▶ _Work instructions_:
Retype every entry exactly, character for character.
[Task material Boundary: Start]
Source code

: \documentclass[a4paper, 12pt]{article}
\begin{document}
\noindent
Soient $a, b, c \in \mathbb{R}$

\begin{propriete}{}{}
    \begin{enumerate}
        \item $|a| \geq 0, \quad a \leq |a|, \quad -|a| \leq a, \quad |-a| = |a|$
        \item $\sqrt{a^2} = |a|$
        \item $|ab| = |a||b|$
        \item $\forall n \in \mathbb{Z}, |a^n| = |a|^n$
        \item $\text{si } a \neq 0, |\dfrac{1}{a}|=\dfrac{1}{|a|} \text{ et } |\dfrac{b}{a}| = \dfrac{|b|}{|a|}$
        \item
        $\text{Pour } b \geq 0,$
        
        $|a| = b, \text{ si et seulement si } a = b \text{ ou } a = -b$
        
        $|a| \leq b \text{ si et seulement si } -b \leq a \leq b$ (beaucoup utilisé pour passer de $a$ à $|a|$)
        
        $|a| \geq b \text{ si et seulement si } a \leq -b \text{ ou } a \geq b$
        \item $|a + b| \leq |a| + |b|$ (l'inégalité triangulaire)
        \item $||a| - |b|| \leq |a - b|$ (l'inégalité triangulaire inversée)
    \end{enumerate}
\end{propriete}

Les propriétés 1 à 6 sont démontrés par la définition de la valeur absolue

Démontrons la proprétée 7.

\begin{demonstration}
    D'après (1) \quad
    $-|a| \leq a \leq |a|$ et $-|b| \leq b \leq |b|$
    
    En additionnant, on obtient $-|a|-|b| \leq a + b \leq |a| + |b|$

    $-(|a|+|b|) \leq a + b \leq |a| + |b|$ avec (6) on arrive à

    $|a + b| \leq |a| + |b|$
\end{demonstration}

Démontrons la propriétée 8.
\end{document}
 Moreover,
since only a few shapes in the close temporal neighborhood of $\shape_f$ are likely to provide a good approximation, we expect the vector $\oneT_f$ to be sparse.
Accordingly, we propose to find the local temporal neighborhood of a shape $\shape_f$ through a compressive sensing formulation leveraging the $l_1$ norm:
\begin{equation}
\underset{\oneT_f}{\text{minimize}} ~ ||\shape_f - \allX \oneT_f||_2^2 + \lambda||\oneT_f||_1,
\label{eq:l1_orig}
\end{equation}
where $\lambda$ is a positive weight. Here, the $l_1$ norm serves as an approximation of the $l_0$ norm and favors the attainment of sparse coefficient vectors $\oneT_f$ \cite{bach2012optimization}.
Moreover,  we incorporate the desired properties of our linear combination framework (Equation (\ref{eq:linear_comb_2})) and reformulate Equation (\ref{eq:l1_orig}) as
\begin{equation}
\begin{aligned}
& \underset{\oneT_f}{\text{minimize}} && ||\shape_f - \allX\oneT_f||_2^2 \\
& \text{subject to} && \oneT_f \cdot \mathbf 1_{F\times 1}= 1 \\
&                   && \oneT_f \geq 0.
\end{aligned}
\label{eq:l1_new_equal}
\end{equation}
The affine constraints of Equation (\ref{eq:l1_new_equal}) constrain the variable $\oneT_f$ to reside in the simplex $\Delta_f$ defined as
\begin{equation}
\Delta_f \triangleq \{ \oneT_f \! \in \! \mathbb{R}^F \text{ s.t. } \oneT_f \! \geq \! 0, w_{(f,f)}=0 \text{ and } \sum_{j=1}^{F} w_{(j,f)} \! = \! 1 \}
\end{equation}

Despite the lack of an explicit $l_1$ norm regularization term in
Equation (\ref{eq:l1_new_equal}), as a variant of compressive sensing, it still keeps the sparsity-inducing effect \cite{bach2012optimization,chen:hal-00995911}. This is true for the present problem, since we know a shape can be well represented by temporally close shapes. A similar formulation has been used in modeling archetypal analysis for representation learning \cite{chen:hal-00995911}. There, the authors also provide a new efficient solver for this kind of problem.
[Task material Boundary: End]
▶ _Result for this task_:
Source code

: \documentclass[a4paper, 12pt]{article}
\begin{document}
\noindent
Soient $a, b, c \in \mathbb{R}$

\begin{propriete}{}{}
    \begin{enumerate}
        \item $|a| \geq 0, \quad a \leq |a|, \quad -|a| \leq a, \quad |-a| = |a|$
        \item $\sqrt{a^2} = |a|$
        \item $|ab| = |a||b|$
        \item $\forall n \in \mathbb{Z}, |a^n| = |a|^n$
        \item $\text{si } a \neq 0, |\dfrac{1}{a}|=\dfrac{1}{|a|} \text{ et } |\dfrac{b}{a}| = \dfrac{|b|}{|a|}$
        \item
        $\text{Pour } b \geq 0,$
        
        $|a| = b, \text{ si et seulement si } a = b \text{ ou } a = -b$
        
        $|a| \leq b \text{ si et seulement si } -b \leq a \leq b$ (beaucoup utilisé pour passer de $a$ à $|a|$)
        
        $|a| \geq b \text{ si et seulement si } a \leq -b \text{ ou } a \geq b$
        \item $|a + b| \leq |a| + |b|$ (l'inégalité triangulaire)
        \item $||a| - |b|| \leq |a - b|$ (l'inégalité triangulaire inversée)
    \end{enumerate}
\end{propriete}

Les propriétés 1 à 6 sont démontrés par la définition de la valeur absolue

Démontrons la proprétée 7.

\begin{demonstration}
    D'après (1) \quad
    $-|a| \leq a \leq |a|$ et $-|b| \leq b \leq |b|$
    
    En additionnant, on obtient $-|a|-|b| \leq a + b \leq |a| + |b|$

    $-(|a|+|b|) \leq a + b \leq |a| + |b|$ avec (6) on arrive à

    $|a + b| \leq |a| + |b|$
\end{demonstration}

Démontrons la propriétée 8.
\end{document}
 Moreover,
since only a few shapes in the close temporal neighborhood of $\shape_f$ are likely to provide a good approximation, we expect the vector $\oneT_f$ to be sparse.
Accordingly, we propose to find the local temporal neighborhood of a shape $\shape_f$ through a compressive sensing formulation leveraging the $l_1$ norm:
\begin{equation}
\underset{\oneT_f}{\text{minimize}} ~ ||\shape_f - \allX \oneT_f||_2^2 + \lambda||\oneT_f||_1,
\label{eq:l1_orig}
\end{equation}
where $\lambda$ is a positive weight. Here, the $l_1$ norm serves as an approximation of the $l_0$ norm and favors the attainment of sparse coefficient vectors $\oneT_f$ \cite{bach2012optimization}.
Moreover,  we incorporate the desired properties of our linear combination framework (Equation (\ref{eq:linear_comb_2})) and reformulate Equation (\ref{eq:l1_orig}) as
\begin{equation}
\begin{aligned}
& \underset{\oneT_f}{\text{minimize}} && ||\shape_f - \allX\oneT_f||_2^2 \\
& \text{subject to} && \oneT_f \cdot \mathbf 1_{F\times 1}= 1 \\
&                   && \oneT_f \geq 0.
\end{aligned}
\label{eq:l1_new_equal}
\end{equation}
The affine constraints of Equation (\ref{eq:l1_new_equal}) constrain the variable $\oneT_f$ to reside in the simplex $\Delta_f$ defined as
\begin{equation}
\Delta_f \triangleq \{ \oneT_f \! \in \! \mathbb{R}^F \text{ s.t. } \oneT_f \! \geq \! 0, w_{(f,f)}=0 \text{ and } \sum_{j=1}^{F} w_{(j,f)} \! = \! 1 \}
\end{equation}

Despite the lack of an explicit $l_1$ norm regularization term in
Equation (\ref{eq:l1_new_equal}), as a variant of compressive sensing, it still keeps the sparsity-inducing effect \cite{bach2012optimization,chen:hal-00995911}. This is true for the present problem, since we know a shape can be well represented by temporally close shapes. A similar formulation has been used in modeling archetypal analysis for representation learning \cite{chen:hal-00995911}. There, the authors also provide a new efficient solver for this kind of problem.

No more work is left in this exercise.